My father in Turkey while in the Air Force

Thank you to all the men and women in the Armed Forces for all that you do to defend our country and to keep us safe and free.

david baldacci // donate your books

My life would not be the same without books.  As a young child, I remember participating in the summer reading club and hiding under the covers after my bedtime with a flashlight so I could finish whatever good book I was reading.  Was it Encyclopedia Brown or the Babysitters Club? Who knows.  We escape into the lives and adventures of others, learn new skills, and hear true stories through memoirs and biographies, and so much more.  Life without reading would be drab.

My mother-in-law told me I would enjoy reading David Baldacci’s book: One Summer.  David is known in Virginia and has a home on Smith Mountain Lake where my in-laws live.  In addition to writing a multitude of books, he also started the Wish You Well Foundation.  I love what they are trying to do and it made things start to spin in my head.  If I start a my own business, I want to set it up so that some of my profits/proceeds go to a foundation that supports literacy. Books have been one of the most important aspects of my life.  As a child, and now as an adult.

Smith Mountain Lake

I also love the trickle effect of a good idea.  I told my sister about this foundation and my earnest desire to support literacy.  Later I found out that David’s foundation sparked the idea for her company to do a book drive for children’s books over the Christmas holiday.  Within just a few weeks, they collected over 200 books for children to donate to the Children’s Book Bank.

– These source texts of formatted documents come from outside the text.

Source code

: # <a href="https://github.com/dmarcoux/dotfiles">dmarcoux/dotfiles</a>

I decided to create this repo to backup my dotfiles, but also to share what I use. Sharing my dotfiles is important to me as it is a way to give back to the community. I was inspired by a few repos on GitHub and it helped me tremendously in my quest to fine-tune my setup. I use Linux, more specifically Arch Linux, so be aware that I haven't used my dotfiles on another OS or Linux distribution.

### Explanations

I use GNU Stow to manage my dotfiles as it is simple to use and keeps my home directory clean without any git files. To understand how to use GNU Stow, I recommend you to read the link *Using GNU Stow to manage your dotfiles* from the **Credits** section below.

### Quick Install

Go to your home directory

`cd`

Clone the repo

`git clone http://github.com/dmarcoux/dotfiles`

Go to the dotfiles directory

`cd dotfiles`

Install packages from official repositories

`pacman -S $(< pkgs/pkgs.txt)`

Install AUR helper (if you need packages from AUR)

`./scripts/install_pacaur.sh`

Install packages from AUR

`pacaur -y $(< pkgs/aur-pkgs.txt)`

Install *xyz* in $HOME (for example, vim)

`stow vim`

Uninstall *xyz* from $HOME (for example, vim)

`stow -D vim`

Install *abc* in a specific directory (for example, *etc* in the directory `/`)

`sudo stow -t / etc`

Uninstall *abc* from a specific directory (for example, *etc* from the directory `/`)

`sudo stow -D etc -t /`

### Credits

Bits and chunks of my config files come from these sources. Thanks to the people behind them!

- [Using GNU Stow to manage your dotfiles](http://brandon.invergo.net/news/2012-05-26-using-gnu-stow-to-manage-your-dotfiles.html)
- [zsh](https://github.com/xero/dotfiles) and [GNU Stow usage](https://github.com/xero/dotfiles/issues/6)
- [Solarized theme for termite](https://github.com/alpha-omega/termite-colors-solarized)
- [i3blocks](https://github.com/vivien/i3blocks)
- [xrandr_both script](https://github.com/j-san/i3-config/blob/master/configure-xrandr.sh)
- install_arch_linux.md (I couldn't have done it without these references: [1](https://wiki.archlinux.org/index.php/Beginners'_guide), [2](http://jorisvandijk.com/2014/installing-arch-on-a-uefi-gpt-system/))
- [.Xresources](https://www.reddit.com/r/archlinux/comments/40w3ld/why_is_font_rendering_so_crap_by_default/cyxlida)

For more details about what you can do nationally, you can contact the Wish You Well Foundation.

You can also do an Internet search for how you can donate new or used children’s books. Donations are usually tax deductible.

Girls Like Us

I’m in the middle of reading the book: “Girls Like Us: Fighting for a World Where Girls Are Not for Sale, an Activist Finds Her Calling and Heals Herself” by Rachel Lloyd.  As soon I started reading the book, I knew I wanted to write about it.  I’m not finished with the book, but for some reason I have an extreme urgency to write about it today.  Today, the national “observed” holiday in honor of the birthday of Martin Luther King, Jr., I sit in awe of what Dr. King stood for and did for our country.

Except today I am saddened.  You see this book is not on a topic that any of us probably want to talk about over dinner, on a plane, or over the phone with a good friend.  It is not a happy book. Except the thing is, you have to read it.  It’s about the sexual exploitation of our children right here in America.  Not some other country far, far away, but here in your backyard.

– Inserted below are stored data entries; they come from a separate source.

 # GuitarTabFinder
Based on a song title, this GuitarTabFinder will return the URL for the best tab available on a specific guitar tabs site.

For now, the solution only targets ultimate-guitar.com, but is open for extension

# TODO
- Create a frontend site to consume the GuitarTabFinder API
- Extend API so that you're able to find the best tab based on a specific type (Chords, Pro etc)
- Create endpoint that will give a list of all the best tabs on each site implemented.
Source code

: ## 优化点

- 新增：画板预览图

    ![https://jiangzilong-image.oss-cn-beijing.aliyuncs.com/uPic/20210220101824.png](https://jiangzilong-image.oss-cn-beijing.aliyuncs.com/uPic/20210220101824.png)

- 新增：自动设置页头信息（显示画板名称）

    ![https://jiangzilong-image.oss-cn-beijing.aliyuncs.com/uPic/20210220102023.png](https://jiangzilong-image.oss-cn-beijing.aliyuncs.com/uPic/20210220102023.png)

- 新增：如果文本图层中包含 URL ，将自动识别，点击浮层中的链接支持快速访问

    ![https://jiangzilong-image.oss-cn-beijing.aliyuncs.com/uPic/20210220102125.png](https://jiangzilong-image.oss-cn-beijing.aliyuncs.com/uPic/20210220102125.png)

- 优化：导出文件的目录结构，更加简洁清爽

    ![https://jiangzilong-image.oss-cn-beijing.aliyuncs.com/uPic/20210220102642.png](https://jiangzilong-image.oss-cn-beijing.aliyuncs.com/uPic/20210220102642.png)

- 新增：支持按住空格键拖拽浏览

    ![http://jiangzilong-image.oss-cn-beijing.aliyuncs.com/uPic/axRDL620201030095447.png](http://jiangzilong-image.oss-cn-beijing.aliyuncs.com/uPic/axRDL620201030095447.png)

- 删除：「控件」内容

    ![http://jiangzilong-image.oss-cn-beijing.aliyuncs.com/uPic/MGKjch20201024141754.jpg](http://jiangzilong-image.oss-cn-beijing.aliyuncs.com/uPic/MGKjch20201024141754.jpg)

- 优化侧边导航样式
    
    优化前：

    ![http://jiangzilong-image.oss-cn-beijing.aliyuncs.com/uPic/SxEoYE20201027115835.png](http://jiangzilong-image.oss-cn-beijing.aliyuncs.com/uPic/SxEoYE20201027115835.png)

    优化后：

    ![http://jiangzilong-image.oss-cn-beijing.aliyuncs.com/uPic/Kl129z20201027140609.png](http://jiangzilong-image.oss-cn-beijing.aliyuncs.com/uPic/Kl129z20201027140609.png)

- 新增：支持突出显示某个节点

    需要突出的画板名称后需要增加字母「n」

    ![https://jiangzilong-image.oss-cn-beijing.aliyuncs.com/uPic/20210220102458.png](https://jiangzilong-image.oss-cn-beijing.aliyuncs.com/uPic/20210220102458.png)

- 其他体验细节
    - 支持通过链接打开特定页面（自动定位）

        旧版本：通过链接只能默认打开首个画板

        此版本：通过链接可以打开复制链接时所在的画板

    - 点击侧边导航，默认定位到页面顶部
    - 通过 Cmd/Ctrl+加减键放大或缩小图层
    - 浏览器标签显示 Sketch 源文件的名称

The section I was just reading was talking about how sexual exploitation often happens in poverty stricken communities, sometimes where drugs are involved and often to those in group homes or in the system.  It happens when at some point in a girl’s life someone stops caring, stops loving, or someone stops being responsible for the child.  The reason this is hitting me so strongly today is because the author just discussed how much this effects children of color.  She discusses how a large percentage of sexual exploited children are children of color and that many in our society look the other way.  The “many” being judges, jurors, law enforcement officers, lawyers, etc.  The author also sites statistics of how the news media willingly shows situations nationally about white, middle class girls that have been sexually exploited, but leaves out the coverage of children of color.  You can find an example that the author shares in this New York Times article.  Why is this?

We can no longer look the other way.

So in honor of Dr. King’s birthday, put this book on your reading list.  Please, please read this book.  I am about halfway through and so far it is not at all graphic, so the part that is difficult to read has more to do with how this is happening in my city and your city.  The hard part is that it is happening at all.